→ **Supplied data**
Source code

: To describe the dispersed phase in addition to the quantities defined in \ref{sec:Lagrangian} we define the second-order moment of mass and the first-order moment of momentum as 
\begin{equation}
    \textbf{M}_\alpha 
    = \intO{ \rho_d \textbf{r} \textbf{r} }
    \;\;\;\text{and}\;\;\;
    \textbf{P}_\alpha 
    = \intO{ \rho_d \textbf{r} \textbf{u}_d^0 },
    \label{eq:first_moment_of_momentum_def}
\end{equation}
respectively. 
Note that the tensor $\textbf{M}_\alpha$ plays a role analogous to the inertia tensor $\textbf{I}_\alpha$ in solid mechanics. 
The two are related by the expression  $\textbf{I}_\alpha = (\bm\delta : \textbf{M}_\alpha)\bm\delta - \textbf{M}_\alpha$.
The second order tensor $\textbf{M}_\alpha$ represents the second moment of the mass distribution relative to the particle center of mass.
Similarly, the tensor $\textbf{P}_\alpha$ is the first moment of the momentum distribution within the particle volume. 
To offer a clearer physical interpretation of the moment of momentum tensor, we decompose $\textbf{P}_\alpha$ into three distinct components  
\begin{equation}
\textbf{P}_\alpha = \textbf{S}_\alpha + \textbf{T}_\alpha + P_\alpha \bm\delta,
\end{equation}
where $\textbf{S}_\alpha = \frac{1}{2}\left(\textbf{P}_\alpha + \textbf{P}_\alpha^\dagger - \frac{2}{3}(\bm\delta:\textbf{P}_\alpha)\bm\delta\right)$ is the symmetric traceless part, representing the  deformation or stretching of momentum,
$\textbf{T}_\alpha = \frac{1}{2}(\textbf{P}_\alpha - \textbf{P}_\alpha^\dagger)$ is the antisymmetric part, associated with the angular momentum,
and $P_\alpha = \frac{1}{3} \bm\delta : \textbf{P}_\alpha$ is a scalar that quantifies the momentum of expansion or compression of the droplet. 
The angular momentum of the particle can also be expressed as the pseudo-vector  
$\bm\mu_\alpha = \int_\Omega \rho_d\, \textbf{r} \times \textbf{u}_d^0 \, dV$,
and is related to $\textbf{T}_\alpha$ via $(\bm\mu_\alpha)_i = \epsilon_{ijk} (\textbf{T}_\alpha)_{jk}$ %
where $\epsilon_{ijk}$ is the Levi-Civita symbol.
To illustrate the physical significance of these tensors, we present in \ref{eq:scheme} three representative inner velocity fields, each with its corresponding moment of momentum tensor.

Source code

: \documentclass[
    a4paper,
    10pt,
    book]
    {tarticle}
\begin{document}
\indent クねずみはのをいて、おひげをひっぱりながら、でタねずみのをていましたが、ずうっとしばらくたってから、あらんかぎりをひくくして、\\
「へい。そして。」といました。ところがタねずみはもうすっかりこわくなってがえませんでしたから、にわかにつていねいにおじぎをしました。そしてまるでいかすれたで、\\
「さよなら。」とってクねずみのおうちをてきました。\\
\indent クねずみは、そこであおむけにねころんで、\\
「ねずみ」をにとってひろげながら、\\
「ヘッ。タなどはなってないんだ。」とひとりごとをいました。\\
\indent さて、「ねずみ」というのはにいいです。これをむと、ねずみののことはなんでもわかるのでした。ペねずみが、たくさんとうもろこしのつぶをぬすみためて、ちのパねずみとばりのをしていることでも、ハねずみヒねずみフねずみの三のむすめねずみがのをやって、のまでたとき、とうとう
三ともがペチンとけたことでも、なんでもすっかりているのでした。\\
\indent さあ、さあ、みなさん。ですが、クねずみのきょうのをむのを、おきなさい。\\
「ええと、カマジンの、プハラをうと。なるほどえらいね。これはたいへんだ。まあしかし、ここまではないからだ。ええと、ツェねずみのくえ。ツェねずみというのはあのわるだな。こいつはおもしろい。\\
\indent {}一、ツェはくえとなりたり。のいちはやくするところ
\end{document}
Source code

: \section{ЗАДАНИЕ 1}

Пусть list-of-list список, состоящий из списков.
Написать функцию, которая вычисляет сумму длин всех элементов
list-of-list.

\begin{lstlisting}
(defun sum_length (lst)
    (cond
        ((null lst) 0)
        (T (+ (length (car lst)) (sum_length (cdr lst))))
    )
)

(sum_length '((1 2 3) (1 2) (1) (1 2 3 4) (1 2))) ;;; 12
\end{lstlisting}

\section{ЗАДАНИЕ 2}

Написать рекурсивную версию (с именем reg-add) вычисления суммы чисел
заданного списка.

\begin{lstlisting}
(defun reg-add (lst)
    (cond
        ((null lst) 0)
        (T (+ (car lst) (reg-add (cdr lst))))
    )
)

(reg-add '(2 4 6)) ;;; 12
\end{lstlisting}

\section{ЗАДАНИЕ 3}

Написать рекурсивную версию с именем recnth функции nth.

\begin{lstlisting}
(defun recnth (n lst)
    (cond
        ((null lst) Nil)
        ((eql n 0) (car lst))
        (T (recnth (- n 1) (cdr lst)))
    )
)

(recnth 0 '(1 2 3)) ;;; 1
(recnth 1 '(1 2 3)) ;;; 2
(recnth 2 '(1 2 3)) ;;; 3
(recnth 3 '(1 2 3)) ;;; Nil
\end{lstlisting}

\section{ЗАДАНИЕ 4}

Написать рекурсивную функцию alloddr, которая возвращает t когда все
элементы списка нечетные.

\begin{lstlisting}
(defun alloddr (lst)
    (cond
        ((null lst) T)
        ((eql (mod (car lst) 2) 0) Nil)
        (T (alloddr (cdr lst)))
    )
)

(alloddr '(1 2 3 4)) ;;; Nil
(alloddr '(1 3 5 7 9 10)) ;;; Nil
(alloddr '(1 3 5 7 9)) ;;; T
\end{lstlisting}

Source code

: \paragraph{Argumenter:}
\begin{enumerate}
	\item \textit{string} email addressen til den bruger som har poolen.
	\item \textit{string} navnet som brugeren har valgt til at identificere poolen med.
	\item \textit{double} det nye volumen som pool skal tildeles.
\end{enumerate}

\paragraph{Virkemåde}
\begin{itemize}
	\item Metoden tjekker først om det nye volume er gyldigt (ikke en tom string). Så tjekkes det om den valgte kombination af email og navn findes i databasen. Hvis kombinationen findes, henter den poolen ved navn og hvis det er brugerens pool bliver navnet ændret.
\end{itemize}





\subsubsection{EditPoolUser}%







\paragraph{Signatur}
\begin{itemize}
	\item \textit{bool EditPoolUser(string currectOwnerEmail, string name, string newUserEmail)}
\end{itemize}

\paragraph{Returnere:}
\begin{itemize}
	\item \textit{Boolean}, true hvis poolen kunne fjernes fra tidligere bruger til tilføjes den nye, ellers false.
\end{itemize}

→ **What the task asks**
In the listing above, how many lines include the string "order"? Reply with the number alone.

→ **Answer to this task**
2